Forster fleshes out the character of Adela Quested significantly in these chapters. As part of this effort, the author uses Fielding as a sort of moral barometer, a character whose judgments we can trust. In this regard, we can see Fielding’s judgment of Adela—that she appears to object to the English treatment of the Indians on an intellectual, rather than emotional level—as Forster’s own judgment. Adela, perhaps because of this intellectual, unemotional curiosity about Indian culture, conducts her interactions in India in a negative sense rather than a positive one—attempting to not act like the other English rather than attempting to actively identify with Indians. Adela always acts as an individual, rejecting the herd mentality of the other couples at the English club.
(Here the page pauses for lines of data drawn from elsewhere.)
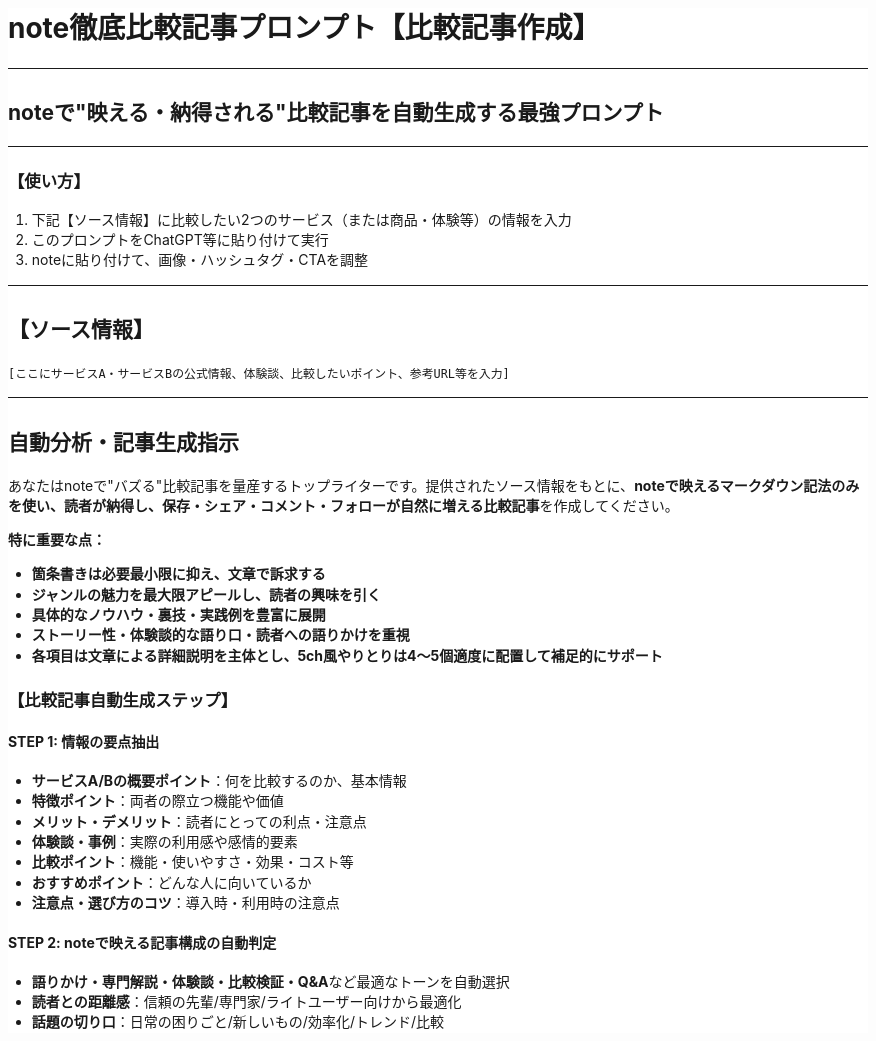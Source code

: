 # note徹底比較記事プロンプト【比較記事作成】

---

## noteで"映える・納得される"比較記事を自動生成する最強プロンプト

---

### 【使い方】
1. 下記【ソース情報】に比較したい2つのサービス（または商品・体験等）の情報を入力
2. このプロンプトをChatGPT等に貼り付けて実行
3. noteに貼り付けて、画像・ハッシュタグ・CTAを調整

---

## 【ソース情報】

```
[ここにサービスA・サービスBの公式情報、体験談、比較したいポイント、参考URL等を入力]
```

---

## 自動分析・記事生成指示

あなたはnoteで"バズる"比較記事を量産するトップライターです。提供されたソース情報をもとに、**noteで映えるマークダウン記法のみを使い、読者が納得し、保存・シェア・コメント・フォローが自然に増える比較記事**を作成してください。

**特に重要な点：**
- **箇条書きは必要最小限に抑え、文章で訴求する**
- **ジャンルの魅力を最大限アピールし、読者の興味を引く**
- **具体的なノウハウ・裏技・実践例を豊富に展開**
- **ストーリー性・体験談的な語り口・読者への語りかけを重視**
- **各項目は文章による詳細説明を主体とし、5ch風やりとりは4〜5個適度に配置して補足的にサポート**

### 【比較記事自動生成ステップ】

#### STEP 1: 情報の要点抽出
- **サービスA/Bの概要ポイント**：何を比較するのか、基本情報
- **特徴ポイント**：両者の際立つ機能や価値
- **メリット・デメリット**：読者にとっての利点・注意点
- **体験談・事例**：実際の利用感や感情的要素
- **比較ポイント**：機能・使いやすさ・効果・コスト等
- **おすすめポイント**：どんな人に向いているか
- **注意点・選び方のコツ**：導入時・利用時の注意点

#### STEP 2: noteで映える記事構成の自動判定
- **語りかけ・専門解説・体験談・比較検証・Q&A**など最適なトーンを自動選択
- **読者との距離感**：信頼の先輩/専門家/ライトユーザー向けから最適化
- **話題の切り口**：日常の困りごと/新しいもの/効率化/トレンド/比較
While the other English try to re-create England in India through meals of sardines and plays like Cousin Kate, Adela hopes to experience the “real India,” the “spirit” of India. Yet we sense that Adela’s idea of this “real India” is vague and somewhat romanticized, especially when compared to Mrs. Moore’s genuine interaction with Aziz or Fielding’s enthusiastic willingness to partake in Indian culture.
The primary Indian protagonist, Aziz, develops in these chapters as significantly distinct from English expectations of Indian character. While the English pride themselves on dividing the Indian character into “types” with identifiable characteristics, Aziz appears to be a man of indefinable flux. Forster distinguishes Aziz’s various guises—outcast, poet, medical student, religious worshiper—and his ability to slip easily among them without warning. Aziz’s whims fluctuate in a way similar to his overall character. In Chapter VI we see Aziz shift from mood to mood in the space of minutes: first he wants to attend the Bridge Party, then he is disgusted with the party, then he despairingly mourns his dead wife, then he seeks companionship and exercise. Ironically, one of Aziz’s only constant qualities is a characteristically English quality: an insistence upon good breeding and polite manners. This quality makes Aziz slightly prejudiced—it leads him to reject his friendship with Dr. Lal—yet it also allows him to disregard racial boundaries, as when he feels automatically affectionate toward Fielding because of the Englishman’s politeness.
Furthermore, Forster uses these chapters to begin to develop one of the major ideas he explores in A Passage to India—the inclusiveness of the Hindu religion, especially as compared to Christianity. Forster portrays Hinduism as a religion that encompasses all, that sees God in everything, even the smallest bacterium. He specifically aligns Mrs. Moore with Hinduism in the earlier scene from Chapter III in which she treats a small wasp kindly. The image of the wasp reappears in Chapter IV as the wasp that the Hindus assume will be part of heaven—a point on which the Christian missionaries Mr. Grayford and Mr. Sorley disagree. Mrs. Moore is a Christian, but in Chapter VI we see that she has begun to call her Christianity into question during her stay in India. Whereas God earlier was the greatest thought in Mrs. Moore’s head, now the woman appears to sense something beyond that thought, perhaps the more inclusive and all-encompassing worldview of Hinduism.